The model will learn by playing the game and collecting reinforcement data. Each timestep, the model will be expected to choose an action: to flap or not to flap. It will be given the last several frames of gameplay as images and be expected to classify which action (whether to flap) is best.
For the first game there is no collected data, so the actions will be chosen randomly. After every game the collected data, consisting of frame images, actions chosen, and the success factor (the length of time the bird survives after the action), will be added to a cumulative dataset and the model will be trained with the data.
For the next game, there is a trained model, but it will not have enough data to accurately predict actions and will likely get stuck predicting the same action every time, so the randomness factor (the probability that an action will be chosen randomly instead of by the model) will only be reduced by a small constant.
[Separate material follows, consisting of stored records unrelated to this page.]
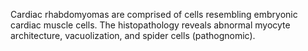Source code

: Cardiac rhabdomyomas are comprised of cells resembling embryonic cardiac muscle cells. The histopathology reveals abnormal myocyte architecture, vacuolization, and spider cells (pathognomic).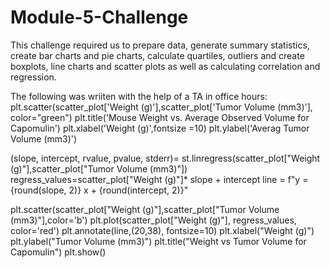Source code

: # Module-5-Challenge

This challenge required us to prepare data, generate summary statistics, create bar charts and pie charts, calculate quartiles, outliers and create boxplots, line charts and scatter plots as well as calculating correlation and regression. 

The following was wriiten with the help of a TA in office hours: 
plt.scatter(scatter_plot['Weight (g)'],scatter_plot['Tumor Volume (mm3)'], color="green")
plt.title('Mouse Weight vs. Average Observed Volume for Capomulin')
plt.xlabel('Weight (g)',fontsize =10)
plt.ylabel('Averag Tumor Volume (mm3)')

(slope, intercept, rvalue, pvalue, stderr)= st.linregress(scatter_plot["Weight (g)"],scatter_plot["Tumor Volume (mm3)"])
regress_values=scatter_plot["Weight (g)"]* slope + intercept
line = f"y = {round(slope, 2)} x + {round(intercept, 2)}"

plt.scatter(scatter_plot["Weight (g)"],scatter_plot["Tumor Volume (mm3)"],color='b')
plt.plot(scatter_plot["Weight (g)"], regress_values, color='red')
plt.annotate(line,(20,38), fontsize=10)
plt.xlabel("Weight (g)")
plt.ylabel("Tumor Volume (mm3)")
plt.title("Weight vs Tumor Volume for Capomulin")
plt.show()

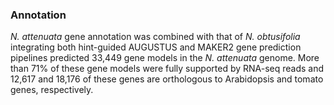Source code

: ### Annotation

*N. attenuata* gene annotation was combined with that of *N.
obtusifolia* integrating both hint-guided AUGUSTUS and MAKER2 gene
prediction pipelines predicted 33,449 gene models in the *N. attenuata*
genome. More than 71% of these gene models were fully supported by
RNA-seq reads and 12,617 and 18,176 of these genes are orthologous to
Arabidopsis and tomato genes, respectively.
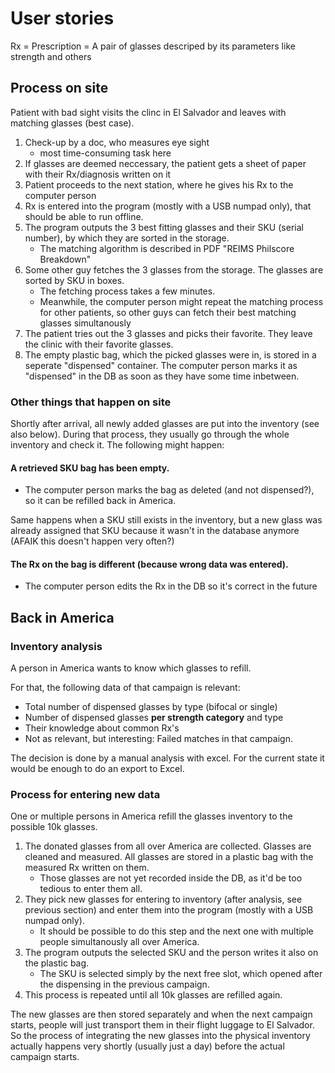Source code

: # User stories

Rx = Prescription = A pair of glasses descriped by its parameters like strength and others

## Process on site

Patient with bad sight visits the clinc in El Salvador and leaves with matching glasses (best case).

1. Check-up by a doc, who measures eye sight
   - most time-consuming task here
2. If glasses are deemed neccessary, the patient gets a sheet of paper with their Rx/diagnosis written on it
3. Patient proceeds to the next station, where he gives his Rx to the computer person
4. Rx is entered into the program (mostly with a USB numpad only), that should be able to run offline.
5. The program outputs the 3 best fitting glasses and their SKU (serial number), by which they are sorted in the storage.
   - The matching algorithm is described in PDF "REIMS Philscore Breakdown"
6. Some other guy fetches the 3 glasses from the storage. The glasses are sorted by SKU in boxes.
   - The fetching process takes a few minutes.
   - Meanwhile, the computer person might repeat the matching process for other patients, so other guys can fetch their best matching glasses simultanously
7. The patient tries out the 3 glasses and picks their favorite. They leave the clinic with their favorite glasses.
8. The empty plastic bag, which the picked glasses were in, is stored in a seperate "dispensed" container. The computer person marks it as "dispensed" in the DB as soon as they have some time inbetween.

### Other things that happen on site

Shortly after arrival, all newly added glasses are put into the inventory (see also below). During that process, they usually go through the whole inventory and check it. The following might happen: 

#### A retrieved SKU bag has been empty.

- The computer person marks the bag as deleted (and not dispensed?), so it can be refilled back in America.

Same happens when a SKU still exists in the inventory, but a new glass was already assigned that SKU because it wasn't in the database anymore (AFAIK this doesn't happen very often?)

#### The Rx on the bag is different (because wrong data was entered).

- The computer person edits the Rx in the DB so it's correct in the future

## Back in America

### Inventory analysis

A person in America wants to know which glasses to refill.

For that, the following data of that campaign is relevant:

- Total number of dispensed glasses by type (bifocal or single)
- Number of dispensed glasses **per strength category** and type
- Their knowledge about common Rx's
- Not as relevant, but interesting: Failed matches in that campaign.

The decision is done by a manual analysis with excel. For the current state it would be enough to do an export to Excel.

### Process for entering new data

One or multiple persons in America refill the glasses inventory to the possible 10k glasses.

1. The donated glasses from all over America are collected. Glasses are cleaned and measured. All glasses are stored in a plastic bag with the measured Rx written on them.
   - Those glasses are not yet recorded inside the DB, as it'd be too tedious to enter them all. 
2. They pick new glasses for entering to inventory (after analysis, see previous section) and enter them into the program (mostly with a USB numpad only).
   - It should be possible to do this step and the next one with multiple people simultanously all over America.
3. The program outputs the selected SKU and the person writes it also on the plastic bag.
   - The SKU is selected simply by the next free slot, which opened after the dispensing in the previous campaign.
4. This process is repeated until all 10k glasses are refilled again.

The new glasses are then stored separately and when the next campaign starts, people will just transport them in their flight luggage to El Salvador. So the process of integrating the new glasses into the physical inventory actually happens very shortly (usually just a day) before the actual campaign starts.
Iterations will continue, the dataset will become larger, the randomness factor will eventually reach zero, and the model should become more accurate.
The model will be a combination of convolutional layers and RNN.
Each input datapoint will consist of multiple frame images. The datapoint shape will be (frames, width, height, channels)
where frames
is the number of past frames to consider, width
and height
are the size of the frames, and channels
is the number of image color channels (3 for RGB, 1 for grayscale).
Each output datapoint will consist of a single binary probability (whether to flap).